Я должна жить, чтоб найти его. Я ему нужна. А главное — я виновата перед ним. Саша, я предала тебя. Нет, нет, не оправдывай меня. Я тебя предала. Теперь поя жизнь принадлежит только тебе. Я не имею права распоряжаться ею. Не имею права. Я должна быть с тобой и вознаградить тебя за все мучения… Мне сказали тогда: «Что тебе дороже — Ярош или комсомольский билет?» И я ответила: «Конечно, комсомол дороже». Я сказала это искренне, с непоколебимой убежденностью. Потому что все, что стояло за словом «комсомол», для меня дороже жизни, всего личного. Но почему я от всего самого дорогого оторвала тебя, Ярош? Другие могли поддаться наговорам, не поверить тебе. Я тебя знала и должна была верить больше, чем самой себе. Мне надо было сказать: «И комсомол, и партия, и Ярош». Потому что их невозможно оторвать друг от друга, как невозможно разорвать правду. А я разорвала правду и жила одним ее клочком. Так нельзя. Лишь полная правда — смелая, живая, вся до конца — это и есть правда, без которой человеку нельзя жить».

Женя сказала себе: «Хватит, хватит об этом». И заставила оглядеться вокруг. Проходят люди. На мужчинах и женщинах — ватники. Старая обувь. Но есть и хорошо одетые — в пальто, в шляпах. Лица отчужденные, замкнутые. Никто не позволяет заглянуть себе в глаза. Никто никого не допускает к себе в душу. Окна тоже точно слепые — на каждом стекле полоски бумаги. Незрячие дома.

Вдруг она увидела фашистского офицера. Он шел ей навстречу. Высокий, прямой, на голубом мундире крест. Фуражка с длинным блестящим козырьком придавала его лицу тупое выражение спеси. Будто сошедший с пьедестала оживший монумент, шагал он посередине тротуара, никого не видя, не желая видеть. Прохожие отступали поближе к краю или под самые дома, а он размеренным механическим шагом шел точно посредине.

«Прусская машина смерти», — подумала Женя и пошла тоже серединой. Лицо ее застыло в напряжении, глаза светились странным блеском. Немец не отклонялся ни на сантиметр. Хорошо, она тоже не уступит. И Женя шла прямо на него. На какое-то мгновение глаза их встретились. Немец удивленно моргнул и обошел женщину с бледным омертвелым лицом, как обходят дерево.

Женя глубоко вздохнула и сказала себе: «Сумасшедшая! Ну и что же? Я не уступила бы, даже если бы он стрелял… Это мой город, моя земля, пускай он уступает дорогу».

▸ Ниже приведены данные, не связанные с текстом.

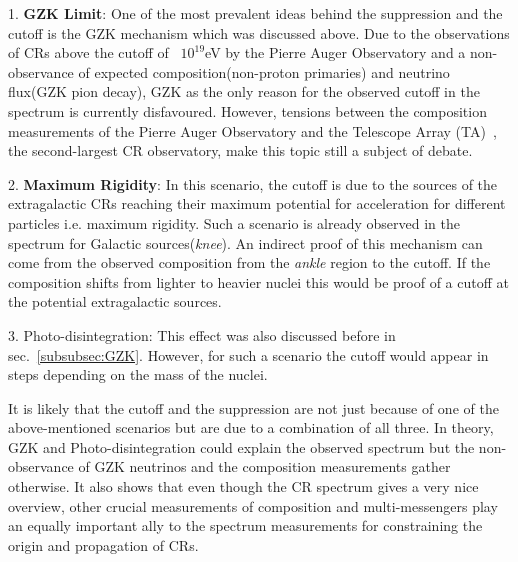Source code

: 1. \textbf{GZK Limit}: One of the most prevalent ideas behind the suppression and the cutoff is the GZK mechanism which was discussed above. Due to the observations of CRs above the cutoff of ~$10^{19}$eV by the Pierre Auger Observatory and a non-observance of expected composition(non-proton primaries) and neutrino flux(GZK pion decay), GZK as the only reason for the observed cutoff in the spectrum is currently disfavoured. However, tensions between the composition measurements of the Pierre Auger Observatory and the Telescope Array (TA)~\cite{kawai2008telescope}, the second-largest CR observatory, make this topic still a subject of debate.

2. \textbf{Maximum Rigidity}: In this scenario, the cutoff is due to the sources of the extragalactic CRs reaching their maximum potential for acceleration for different particles i.e. maximum rigidity. Such a scenario is already observed in the spectrum for Galactic sources(\textit{knee}). An indirect proof of this mechanism can come from the observed composition from the \textit{ankle} region to the cutoff. If the composition shifts from lighter to heavier nuclei this would be proof of a cutoff at the potential extragalactic sources. 

3. Photo-disintegration: This effect was also discussed before in sec.~\ref{subsubsec:GZK}. However, for such a scenario the cutoff would appear in steps depending on the mass of the nuclei. 

It is likely that the cutoff and the suppression are not just because of one of the above-mentioned scenarios but are due to a combination of all three. In theory, GZK and Photo-disintegration could explain the observed spectrum but the non-observance of GZK neutrinos and the composition measurements gather otherwise. It also shows that even though the CR spectrum gives a very nice overview, other crucial measurements of composition and multi-messengers play an equally important ally to the spectrum measurements for constraining the origin and propagation of CRs.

Давно уже не испытанная, казалось, навеки забытая радость согрела ее. Она остановилась у тумбы, обклеенной приказами и объявлениями. Объявление о регистрации на бирже труда: «Всем, кто не…» Как всегда, угрозы. И вдруг в самом низу она увидела наклеенную на немецкий текст маленькую листовку; глаза ее расширились и жадно впились в коротенькие строчки: «Товарищи, друзья, советские люди! Не покоряйтесь немецким приказам. Красная Армия прекратила отступление и крепко держит фронт… Держитесь и вы. Пусть фашистские захватчики знают…»

Дальше все расплылось в тумане. Набежали слезы. Женя отошла от афишной тумбы и на минуту прислонилась к стене. «Товарищи, друзья», — прошептала она, и вновь радость охватила ее. Кто это писал? Под листовкой не было никакой подписи. Да разве это имеет значение? «Товарищи, друзья, советские люди…» Кто это писал? Кто бы он ни был, это товарищ, друг, это проблеск света в черной ночи.

Пружинистей и легче стал ее шаг. Сухие листья каштанов, шуршавшие под ногами, уже не навевали безграничной тоски. Только теперь она обратила внимание на то, что тротуар напоминает длинный ковер. Осенние листья — багряные, желтые, зеленоватые — разузорили киевские улицы. Один листок сорвался с дерева и, медленно кружась, коснулся Жениной головы. Она подхватила его и прижала к щеке.

Женя сама не заметила, как очутилась в скверике. Почувствовав усталость, присела на широкую удобную скамью. Меж ветвей пожелтевших деревьев темнел бронзовый Шевченко. Женя не видела отсюда, но знала: вокруг памятника цветут цветы. Краснеют сальвии, клонят головки разноцветные астры. Их сажали еще тогда, когда не было войны. Давно, давно.